Quindi, la prossima volta che qualcuno vi chiama, in preda al panico, per dirvi che un elemento chiave del vostro sistema di fornitura si è rotto, invece di insistere per mantenere il vostro piano iniziale (“Non mi interessa, questo è ciò che avevamo concordato, risolvetelo! “), iniziate ad adeguare la vostra valutazione della realtà per includere la situazione aggiornata (Sensing), lasciate andare il vostro piano precedente, ma anche la vostra fantasia o il desiderio che tutto possa essere sotto controllo, ascoltate ciò che la situazione sta spingendo in avanti come il modo più evidente per attuare ancora il vostro Scopo (Presencing), lasciate che arrivino soluzioni pratiche per iniziare ad andare avanti e iniziate ad attuarle in un approccio di prova-apprendimento-regolazione (Realising).

 

Una delle mie storie preferite su come il Processo U possa essere applicato per risolvere situazioni complesse in un breve lasso di tempo, si è svolta nell’assolato sud della Francia, dove stavo guidando un team di 10 consulenti nella facilitazione di un evento di team building di una giornata, al quale partecipavano un centinaio di alti dirigenti di una società di investimenti europea.

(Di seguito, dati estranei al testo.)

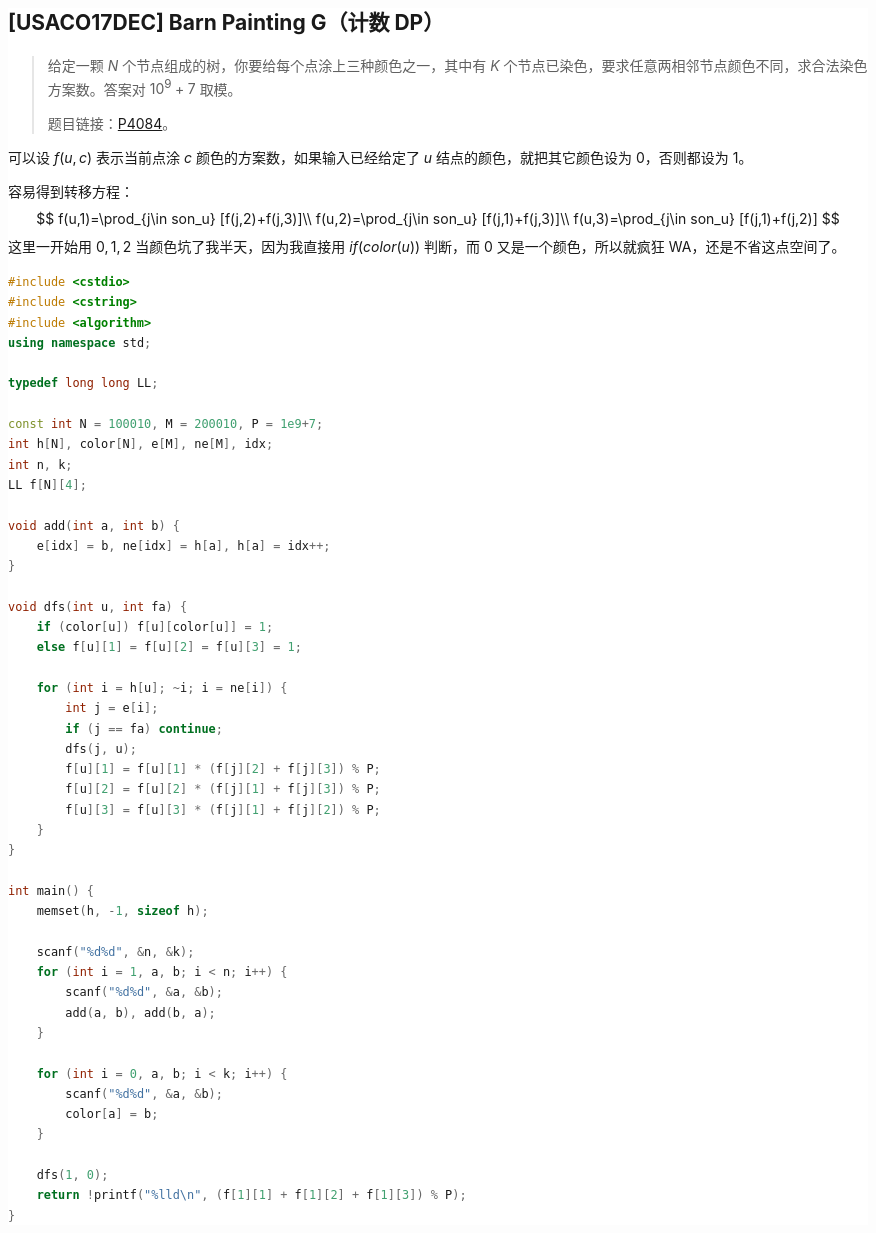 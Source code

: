 ## [USACO17DEC] Barn Painting G（计数 DP）

>  给定一颗 $N$ 个节点组成的树，你要给每个点涂上三种颜色之一，其中有 $K$ 个节点已染色，要求任意两相邻节点颜色不同，求合法染色方案数。答案对 $10^9+7$ 取模。
>
> 题目链接：[P4084](https://www.luogu.com.cn/problem/P4084)。

可以设 $f(u,c)$ 表示当前点涂 $c$ 颜色的方案数，如果输入已经给定了 $u$ 结点的颜色，就把其它颜色设为 $0$，否则都设为 $1$。

容易得到转移方程：
$$
f(u,1)=\prod_{j\in son_u} [f(j,2)+f(j,3)]\\
f(u,2)=\prod_{j\in son_u} [f(j,1)+f(j,3)]\\
f(u,3)=\prod_{j\in son_u} [f(j,1)+f(j,2)]
$$
这里一开始用 $0,1,2$ 当颜色坑了我半天，因为我直接用 $if(color(u))$ 判断，而 $0$ 又是一个颜色，所以就疯狂 WA，还是不省这点空间了。

```cpp
#include <cstdio>
#include <cstring>
#include <algorithm>
using namespace std;

typedef long long LL;

const int N = 100010, M = 200010, P = 1e9+7;
int h[N], color[N], e[M], ne[M], idx;
int n, k;
LL f[N][4];

void add(int a, int b) {
    e[idx] = b, ne[idx] = h[a], h[a] = idx++;
}

void dfs(int u, int fa) {
    if (color[u]) f[u][color[u]] = 1;
    else f[u][1] = f[u][2] = f[u][3] = 1;

    for (int i = h[u]; ~i; i = ne[i]) {
        int j = e[i];
        if (j == fa) continue;
        dfs(j, u);
        f[u][1] = f[u][1] * (f[j][2] + f[j][3]) % P;
        f[u][2] = f[u][2] * (f[j][1] + f[j][3]) % P;
        f[u][3] = f[u][3] * (f[j][1] + f[j][2]) % P;
    }
}

int main() {
    memset(h, -1, sizeof h);

    scanf("%d%d", &n, &k);
    for (int i = 1, a, b; i < n; i++) {
        scanf("%d%d", &a, &b);
        add(a, b), add(b, a);
    }
    
    for (int i = 0, a, b; i < k; i++) {
        scanf("%d%d", &a, &b);
        color[a] = b;
    }

    dfs(1, 0);
    return !printf("%lld\n", (f[1][1] + f[1][2] + f[1][3]) % P);
}
```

Il nostro cliente ci aveva affidato il consueto compito di garantire che questi alti dirigenti “producessero” alcuni risultati tangibili e utili (“è bello giocare, ma siamo qui anche per lavorare!”) e allo stesso tempo si divertissero (“è pensato per essere un team building, le persone sono qui per rilassarsi e divertirsi!”). Nessuna contraddizione particolare che non avessimo già sperimentato prima…

 

Così ci siamo messi a progettare un processo divertente, anche se con obiettivi e risultati chiari. All’ora di pranzo, mentre il World Café del mattino era andato molto bene e l’energia nella stanza era quanto di più positivo si potesse sperare, era diventato chiaro che il programma che avevamo progettato per il pomeriggio doveva essere rielaborato, perché il gruppo era in uno spazio diverso e si sarebbe rifiutato di impegnarsi. Avevamo un’ora per pranzare e reinventare il programma del pomeriggio.

 

Considerando importante che tutto il mio team si sentisse incluso, ho suggerito che avevamo tre opzioni e ho chiesto loro quale preferissero:

  1. Lavorare alla riprogettazione durante il pranzo
  2. Lavorare alla riprogettazione e poi pranzare
  3. Pranzare prima e poi riprogettare

 

Sorpresa, sorpresa, c’è stato un voto unanime per la terza opzione… così, quando abbiamo finito di pranzare, il nostro tempo di lavoro si era ridotto a ½ ora!

 

Consapevole della sfida che stavamo affrontando (far sì che 10 facilitatori molto competenti, ma diversi tra loro, si mettessero d’accordo su come riprogettare un programma in 30 minuti, in modo da poter tornare ad affrontare una folla di 100 dirigenti senior nel loro tuffo post-pranzo), ho comunque deciso di giocare con la “U” e ho invitato il mio team a condividere come ritenevano fosse andata la mattinata e quale pensavano fosse lo stato del gruppo (sentimenti, dinamiche, aspettative, ecc.) – in altre parole li ho invitati a iniziare con una fase di Sensing. Dopotutto, il nostro team era molto esperto nel processo U e ho dato per scontato che, proprio come me, avrebbero trovato questo il modo migliore di procedere.

 

Beh, questo non teneva conto dei loro alti livelli di ansia… In pochi minuti, 2 o 3 di loro hanno iniziato a condividere le loro brillanti idee su ciò che avremmo dovuto fare – brillanti, appunto, ma molto diverse tra loro e non sempre compatibili.

 

Sono intervenuto per ricordare a tutti che dovevamo impegnarci in una fase di sensing, non “saltare la U”. Così ho ripetuto la mia richiesta di dipingere un quadro del gruppo come lo avevamo lasciato alla fine della mattinata.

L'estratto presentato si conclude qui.